=== Section Start ===
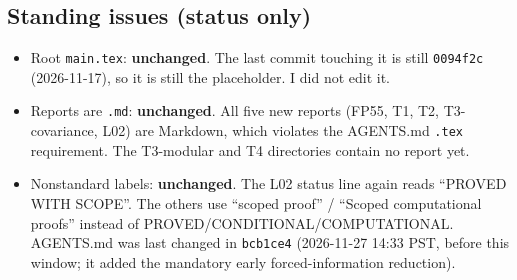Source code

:\documentclass[11pt]{article}
\theoremstyle{definition}
\begin{document}
\subsection{Standing issues (status only)}
\begin{itemize}
\item Root \texttt{main.tex}: \textbf{unchanged}. The last commit touching it is still
\texttt{0094f2c} (2026-11-17), so it is still the placeholder. I did not edit it.
\item Reports are \texttt{.md}: \textbf{unchanged}. All five new reports (FP55, T1, T2,
T3-covariance, L02) are Markdown, which violates the AGENTS.md \texttt{.tex}
requirement. The T3-modular and T4 directories contain no report yet.
\item Nonstandard labels: \textbf{unchanged}. The L02 status line again reads ``PROVED
WITH SCOPE''. The others use ``scoped proof'' / ``Scoped computational proofs''
instead of PROVED/CONDITIONAL/COMPUTATIONAL. AGENTS.md was last changed in
\texttt{bcb1ce4} (2026-11-27 14:33 PST, before this window; it added the mandatory
early forced-information reduction).
\end{itemize}
\end{document}
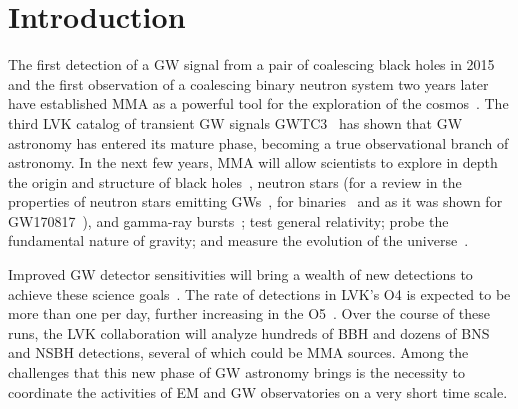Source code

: \section{Introduction\label{intro}}

The first detection of a \ac{GW} signal from a pair of coalescing black holes in 2015 and the first observation of a coalescing binary neutron system two years later
have established \ac{MMA} as a powerful tool for the exploration of the cosmos~\cite{LIGOScientific:2016aoc,LIGOScientific:2017vwq}. The third \ac{LVK} catalog of transient \ac{GW} signals \ac{GWTC3}~\cite{LIGOScientific:2021djp}
has shown that \ac{GW} astronomy has entered its mature phase, becoming a true observational branch of astronomy. In the next few years, \ac{MMA} will allow scientists
to explore in depth the origin and structure of black holes~\cite{Nitz:2021zwj,Schmidt:2020ekt}, neutron stars (for a review in the properties of neutron stars emitting GWs~\cite{Lasky:2015uia}, for binaries~\cite{Baiotti:2016qnr} and as it was shown for GW170817~\cite{LIGOScientific:2018cki}), and gamma-ray bursts~\cite{Ciolfi:2018tal}; test general relativity; probe the fundamental nature of gravity; and
measure the evolution of the universe~\cite{LIGOScientific:2021sio,LIGOScientific:2021psn,LIGOScientific:2021aug}.

Improved \ac{GW} detector sensitivities will bring a wealth of new detections to achieve these science goals~\cite{LIGOScientific:2014pky,VIRGO:2014yos}. The rate
of detections in \ac{LVK}'s \ac{O4} is expected to be more than one per day, further increasing in the \ac{O5}~\cite{KAGRA:2013rdx}. Over the course of
these runs, the \ac{LVK} collaboration will analyze hundreds of \ac{BBH} and dozens of \ac{BNS} and \ac{NSBH} detections, several of which could be \ac{MMA} sources. Among the
challenges that this new phase of \ac{GW} astronomy brings is the necessity to coordinate the activities of \ac{EM} and \ac{GW} observatories on a very short time
scale. 

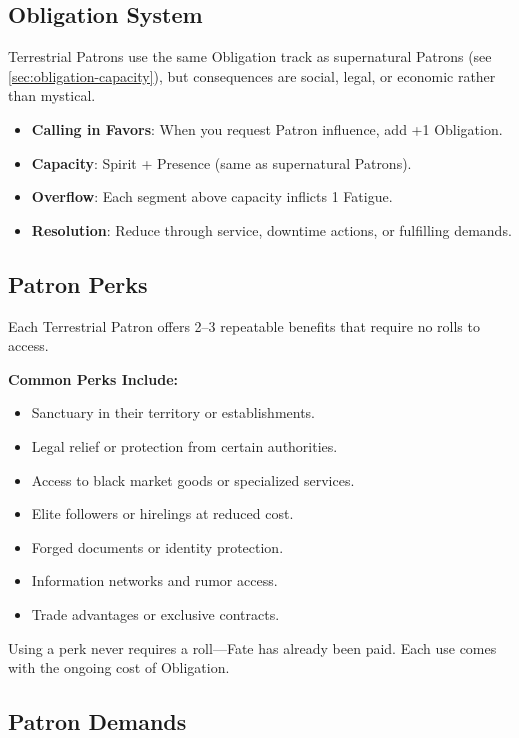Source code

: \subsection{Obligation System}
\label{sec:terrestrial-obligation}

Terrestrial Patrons use the same Obligation track as supernatural Patrons (see \ref{sec:obligation-capacity}), but consequences are social, legal, or economic rather than mystical.

\begin{itemize}
    \item \textbf{Calling in Favors}: When you request Patron influence, add +1 Obligation.
    \item \textbf{Capacity}: Spirit + Presence (same as supernatural Patrons).
    \item \textbf{Overflow}: Each segment above capacity inflicts 1 Fatigue.
    \item \textbf{Resolution}: Reduce through service, downtime actions, or fulfilling demands.
\end{itemize}

\subsection{Patron Perks}
\label{sec:terrestrial-perks}

Each Terrestrial Patron offers 2--3 repeatable benefits that require no rolls to access.

\textbf{Common Perks Include:}
\begin{itemize}
    \item Sanctuary in their territory or establishments.
    \item Legal relief or protection from certain authorities.
    \item Access to black market goods or specialized services.
    \item Elite followers or hirelings at reduced cost.
    \item Forged documents or identity protection.
    \item Information networks and rumor access.
    \item Trade advantages or exclusive contracts.
\end{itemize}
Using a perk never requires a roll---Fate has already been paid. Each use comes with the ongoing cost of Obligation.

\subsection{Patron Demands}
\label{sec:terrestrial-demands}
=== Section End ===
**TASK:**
Omit the pictures, then repeat exactly each line from the beginning of the listing through the line with "touching it is still".

**THE ANSWER:**
Source code

:\documentclass[11pt]{article}
\theoremstyle{definition}
\begin{document}
\subsection{Standing issues (status only)}
\begin{itemize}
\item Root \texttt{main.tex}: \textbf{unchanged}. The last commit touching it is still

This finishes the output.